Morphism f is called attributed if the \(G_i\) are attributed over \(A_i\) (\(i=1,2\)) and \(f\mathbin {\upharpoonright }A_1\) is a homomorphism from \(A_1\) to \(A_2\). The class of all morphism is denoted \(\varvec{Morph}\).

Morphism f is called injective if \(f(n_1)=f(n_2)\) implies \(n_1=n_2\).

We use \({ src }(e), { lab }(e)\) and \({ tgt }(e)\) to denote the source, label and target of an edge e, and \({ dom }(f), { cod }(f)\) to denote the domain and codomain of a morphism f. If G is attributed over A, we call the elements of \(A\subseteq N_G\) data nodes and the elements of \(N_G\setminus A\) pure nodes. We also refer to a graph that is not attributed as a pure graph.

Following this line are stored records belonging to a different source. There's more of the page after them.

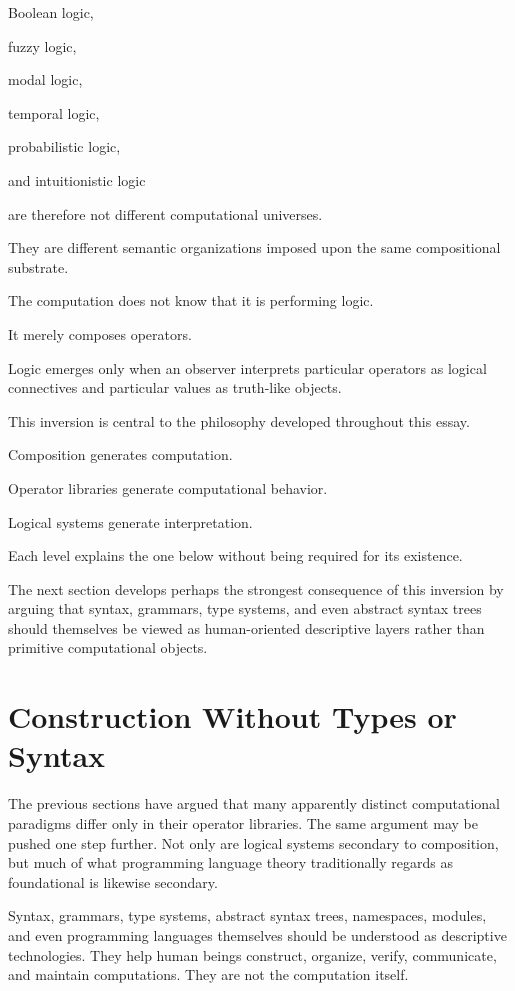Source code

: \documentclass[12pt,oneside]{article}
\begin{document}
Boolean logic,

fuzzy logic,

modal logic,

temporal logic,

probabilistic logic,

and intuitionistic logic

are therefore not different computational universes.

They are different semantic organizations imposed upon the same compositional substrate.

The computation does not know that it is performing logic.

It merely composes operators.

Logic emerges only when an observer interprets particular operators as logical connectives and particular values as truth-like objects.

This inversion is central to the philosophy developed throughout this essay.

Composition generates computation.

Operator libraries generate computational behavior.

Logical systems generate interpretation.

Each level explains the one below without being required for its existence.

The next section develops perhaps the strongest consequence of this inversion by arguing that syntax, grammars, type systems, and even abstract syntax trees should themselves be viewed as human-oriented descriptive layers rather than primitive computational objects.

\section{Construction Without Types or Syntax}

The previous sections have argued that many apparently distinct computational paradigms differ only in their operator libraries. The same argument may be pushed one step further. Not only are logical systems secondary to composition, but much of what programming language theory traditionally regards as foundational is likewise secondary.

Syntax, grammars, type systems, abstract syntax trees, namespaces, modules, and even programming languages themselves should be understood as descriptive technologies. They help human beings construct, organize, verify, communicate, and maintain computations. They are not the computation itself.
\end{document}

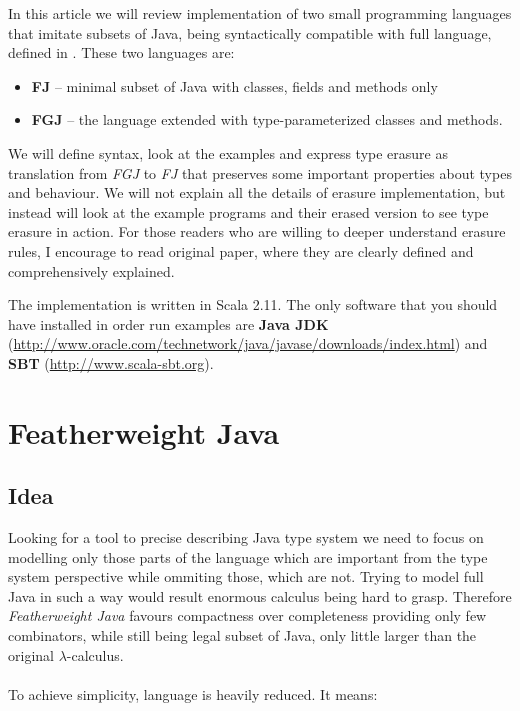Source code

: \documentclass{article}[12pt]
\begin{document}
In this article we will review implementation of two small
programming languages that imitate subsets of Java, being
syntactically compatible with full language, defined in
\cite{fj}. These two languages are:

\begin{itemize}
\item{\textbf{FJ}} -- minimal subset of Java with classes,
fields and methods only
\item{\textbf{FGJ}} -- the language extended with
type-parameterized classes and methods.
\end{itemize}


We will define syntax, look at the examples and express type
erasure as translation from \emph{FGJ} to \emph{FJ} that
preserves some important properties about types and behaviour.
We will not explain all the details of erasure implementation,
but instead will look at the example programs and their erased
version to see type erasure in action. For those readers who
are willing to deeper understand erasure rules, I encourage
to read original paper, where they are clearly defined and
comprehensively explained.

The implementation is written in Scala 2.11. The only software
that you should have installed in order run examples are
\textbf{Java JDK}
(\url{http://www.oracle.com/technetwork/java/javase/downloads/index.html})
and \textbf{SBT} (\url{http://www.scala-sbt.org}).

\section{Featherweight Java}

\subsection{Idea}

Looking for a tool to precise describing Java type system we need
to focus on modelling only those parts of the language which are
important from the type system perspective while ommiting those,
which are not. Trying to model full Java in such a way would result
enormous calculus being hard to grasp. Therefore
\emph{Featherweight Java} favours compactness over completeness
providing only few combinators, while still being legal subset
of Java, only little larger than the original $\lambda$-calculus.
\\
\\
To achieve simplicity, language is heavily reduced. It means:
\end{document}
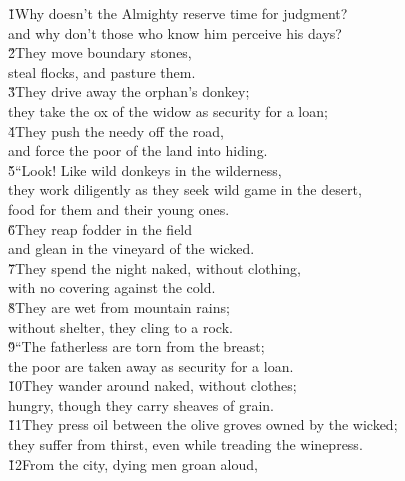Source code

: \begin{poetry}
\poeml {}
\v{1}Why doesn't the Almighty reserve time for judgment? \\
\poemll    and why don't those who know him perceive his days? \\
\poeml \v{2}They move boundary stones, \\
\poemll    steal flocks, and pasture them. \\
\poeml \v{3}They drive away the orphan's donkey; \\
\poemll    they take the ox of the widow as security for a loan; \\
\poeml \v{4}They push the needy off the road, \\
\poemll    and force the poor of the land into hiding. \\
\poeml \v{5}``Look! Like wild donkeys in the wilderness, \\
\poemll    they work diligently as they seek wild game in the desert, \\
\poemlll       food for them and their young ones. \\
\poeml \v{6}They reap fodder in the field \\
\poemll    and glean in the vineyard of the wicked. \\
\poeml \v{7}They spend the night naked, without clothing, \\
\poemll    with no covering against the cold. \\
\poeml \v{8}They are wet from mountain rains; \\
\poemll    without shelter, they cling to a rock. \\
\poeml \v{9}``The fatherless are torn from the breast; \\
\poemll    the poor are taken away as security for a loan. \\
\poeml \v{10}They wander around naked, without clothes; \\
\poemll    hungry, though they carry sheaves of grain. \\
\poeml \v{11}They press oil between the olive groves owned by the wicked; \\
\poemll    they suffer from thirst, even while treading the winepress. \\
\poeml \v{12}From the city, dying men groan aloud, \\

\end{poetry}
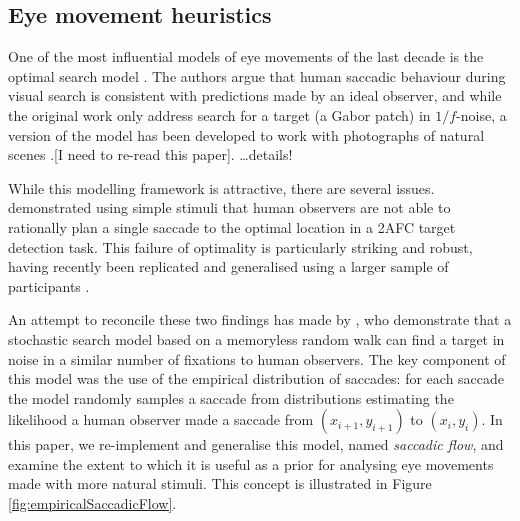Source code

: \documentclass[a4paper, twocolumn, oneside, 10pt]{article}
\begin{document}
\subsection{Eye movement heuristics}

One of the most influential models of eye movements of the last decade is the optimal search model \citep{najemnik-geisler2008}. The authors argue that human saccadic behaviour during visual search is consistent with predictions made by an ideal observer, and while the original work only address search for a target (a Gabor patch) in $1/f$-noise, a version of the model has been developed to work with photographs of natural scenes \citep{abrams2014}.[I need to re-read this paper]. \ldots details!

While this modelling framework is attractive, there are several issues. \cite{morvan-maloney2012} demonstrated using simple stimuli that human observers are not able to rationally plan a single saccade to the optimal location in a 2AFC target detection task. This failure of optimality is particularly striking and robust, having recently been replicated and generalised using a larger sample of participants \citep{clarke-hunt2015}.

An attempt to reconcile these two findings has made by \cite{clarke2015}, who demonstrate that a stochastic search model based on a memoryless random walk can find a target in noise in a similar number of fixations to human observers. The key component of this model was the use of the empirical distribution of saccades: for each saccade the model randomly samples a saccade from distributions estimating the likelihood a human observer made a saccade from $(x_{i+1},y_{i+1})$ to $(x_i,y_i)$. In this paper, we re-implement and generalise this model, named \textit{saccadic flow}, and examine the extent to which it is useful as a prior for analysing eye movements made with more natural stimuli. This concept is illustrated in Figure \ref{fig:empiricalSaccadicFlow}.
\end{document}
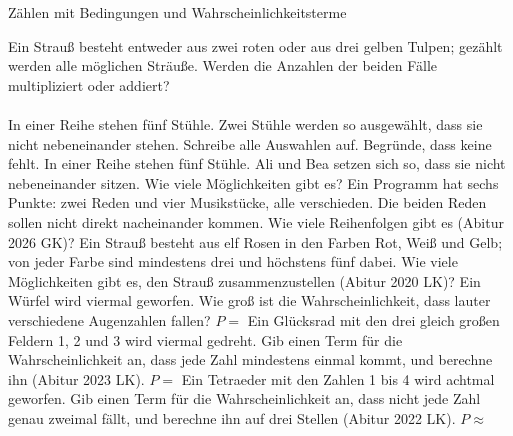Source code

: \setcounter{aufgabe}{11}

\begin{aufgabe}{Zählen mit Bedingungen und Wahrscheinlichkeitsterme}
\begin{teile}
\teil Ein Strauß besteht entweder aus zwei roten oder aus drei gelben Tulpen; gezählt werden alle möglichen Sträuße. Werden die Anzahlen der beiden Fälle multipliziert oder addiert? \\  \\ 
\teil In einer Reihe stehen fünf Stühle. Zwei Stühle werden so ausgewählt, dass sie nicht nebeneinander stehen. Schreibe alle Auswahlen auf. Begründe, dass keine fehlt. \leerfeld
\teil In einer Reihe stehen fünf Stühle. Ali und Bea setzen sich so, dass sie nicht nebeneinander sitzen. Wie viele Möglichkeiten gibt es? \leerfeld
\teil Ein Programm hat sechs Punkte: zwei Reden und vier Musikstücke, alle verschieden. Die beiden Reden sollen nicht direkt nacheinander kommen. Wie viele Reihenfolgen gibt es \hfill (Abitur 2026 GK)? \leerfeld
\teil Ein Strauß besteht aus elf Rosen in den Farben Rot, Weiß und Gelb; von jeder Farbe sind mindestens drei und höchstens fünf dabei. Wie viele Möglichkeiten gibt es, den Strauß zusammenzustellen \hfill (Abitur 2020 LK)? \leerfeld
\teil Ein Würfel wird viermal geworfen. Wie groß ist die Wahrscheinlichkeit, dass lauter verschiedene Augenzahlen fallen? $P = $ \leerfeld
\teil Ein Glücksrad mit den drei gleich großen Feldern 1, 2 und 3 wird viermal gedreht. Gib einen Term für die Wahrscheinlichkeit an, dass jede Zahl mindestens einmal kommt, und berechne ihn \hfill (Abitur 2023 LK). $P = $ \leerfeld
\teil Ein Tetraeder mit den Zahlen 1 bis 4 wird achtmal geworfen. Gib einen Term für die Wahrscheinlichkeit an, dass nicht jede Zahl genau zweimal fällt, und berechne ihn auf drei Stellen \hfill (Abitur 2022 LK). $P \approx $ \leerfeld
\end{teile}
\end{aufgabe}

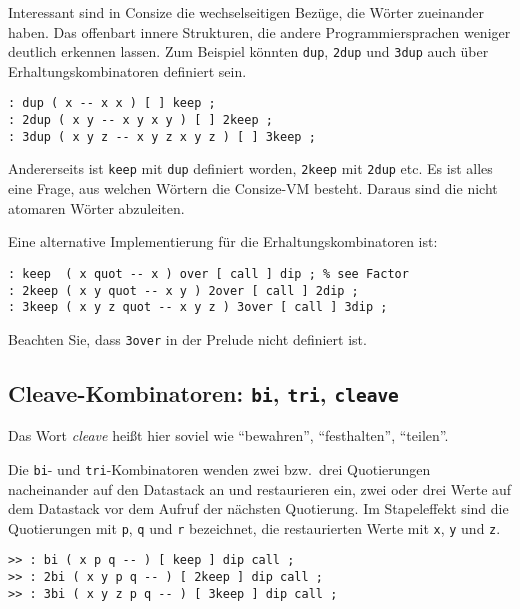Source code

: Interessant sind in Consize die wechselseitigen Bezüge, die Wörter zueinander haben. Das offenbart innere Strukturen, die andere Programmiersprachen weniger deutlich erkennen lassen. Zum Beispiel könnten \verb|dup|, \verb|2dup| und \verb|3dup| auch über Erhaltungskombinatoren definiert sein. 

\begin{verbatim}
: dup ( x -- x x ) [ ] keep ;
: 2dup ( x y -- x y x y ) [ ] 2keep ;
: 3dup ( x y z -- x y z x y z ) [ ] 3keep ;
\end{verbatim}

Andererseits ist \verb|keep| mit \verb|dup| definiert worden, \verb|2keep| mit \verb|2dup| etc. Es ist alles eine Frage, aus welchen Wörtern die Consize-VM besteht. Daraus sind die nicht atomaren Wörter abzuleiten.

Eine alternative Implementierung für die Erhaltungskombinatoren ist:

\begin{verbatim}
: keep  ( x quot -- x ) over [ call ] dip ; % see Factor
: 2keep ( x y quot -- x y ) 2over [ call ] 2dip ;
: 3keep ( x y z quot -- x y z ) 3over [ call ] 3dip ;
\end{verbatim}

Beachten Sie, dass \verb|3over| in der Prelude nicht definiert ist.

\subsection{Cleave-Kombinatoren: \texttt{bi}, \texttt{tri}, \texttt{cleave}}

Das Wort \emph{cleave} heißt hier soviel wie "`bewahren"', "`festhalten"', "`teilen"'.

Die \verb|bi|- und \verb|tri|-Kombinatoren wenden zwei bzw.\ drei Quotierungen nacheinander auf den Datastack an und restaurieren ein, zwei oder drei Werte auf dem Datastack vor dem Aufruf der nächsten Quotierung. Im Stapeleffekt sind die Quotierungen mit \verb|p|, \verb|q| und \verb|r| bezeichnet, die restaurierten Werte mit \verb|x|, \verb|y| und \verb|z|.

\begin{verbatim}
>> : bi ( x p q -- ) [ keep ] dip call ;
>> : 2bi ( x y p q -- ) [ 2keep ] dip call ;
>> : 3bi ( x y z p q -- ) [ 3keep ] dip call ;
\end{verbatim}

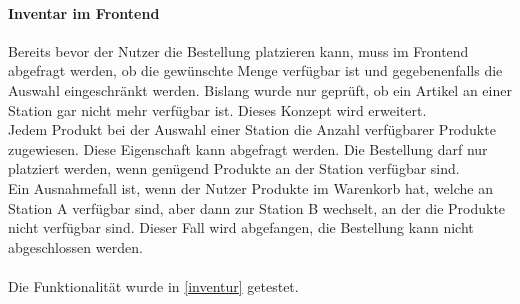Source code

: \paragraph{Inventar im Frontend}
Bereits bevor der Nutzer die Bestellung platzieren kann, muss im Frontend abgefragt werden, ob die gewünschte Menge verfügbar ist und gegebenenfalls die Auswahl eingeschränkt werden. Bislang wurde nur geprüft, ob ein Artikel an einer Station gar nicht mehr verfügbar ist. Dieses Konzept wird erweitert. \\
Jedem Produkt bei der Auswahl einer Station die Anzahl verfügbarer Produkte zugewiesen. Diese Eigenschaft kann abgefragt werden. Die Bestellung darf nur platziert werden, wenn genügend Produkte an der Station verfügbar sind. \\
Ein Ausnahmefall ist, wenn der Nutzer Produkte im Warenkorb hat, welche an Station A verfügbar sind, aber dann zur Station B wechselt, an der die Produkte nicht verfügbar sind. Dieser Fall wird abgefangen, die Bestellung kann nicht abgeschlossen werden. \\\\
Die Funktionalität wurde in \ref{inventur} getestet. 	 
\newpage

Note that the node set of an attributed graph is typically infinite, because algebra domains are. The only data nodes of such a graph we are usually interested in (and that are included in figures) are those that are connected by some edge to a pure node.

In practice, the only attributed morphisms f we will consider are such that either \({ dom }(f)\) and \({ cod }(f)\) are graphs over \({\mathbb T}(V_1)\) and \({\mathbb T}(V_2)\) for some \(V_1\subseteq V_2\subseteq \mathcal{V}\) and \(f\mathbin {\upharpoonright }{\mathbb T}(V_1)\) is the identity homomorphism, or such that \({ dom }(f)\) is attributed over \({\mathbb T}(V)\) for some \(V\subseteq \mathcal{V}\) and \({ cod }(f)\) is attributed over \({\mathbb I}\).

2.3 First-Order Logic

In its purest form, first-order logic (\(\varvec{FOL}\)) reasons about arbitrary structures, using formulas composed from some predefined set of n-ary predicates. Here we restrict to binary predicates, which coincide with the set of edge labels \(\mathcal{L}\) introduced above.

Furthermore, we also use a set of variables \(\mathcal{X}\), which for now is not connected to the data variables \(\mathcal{V}\) used above. The grammar of \(\varvec{FOL}\) is then given by:

$$\begin{aligned} \phi \mathrel {::=}a(x,y) \;\mid \;\phi _1\vee \phi _2 \;\mid \;\phi _1\wedge \phi _2 \;\mid \;\lnot \phi \;\mid \;\forall x:\phi \;\mid \;\exists x:\phi \end{aligned}$$
(3)

for arbitrary \(a\in \mathcal{L}\) and \(x,y\in \mathcal{X}\). We also use the notation \(\mathop {\mathsf {Q}^{}}X:\phi \) with \(\mathop {\mathsf {Q}^{}}\in \{\exists ,\forall \}\) and finite \(X\subseteq \mathcal{X}\) to denote the simultaneous existential or universal quantification over all variables in X. We use \( {fv}(\phi )\) to denote the free variables of a formula \(\phi \), defined in the usual way; we call formula \(\phi \) closed if \( {fv}(\phi )=\varnothing \).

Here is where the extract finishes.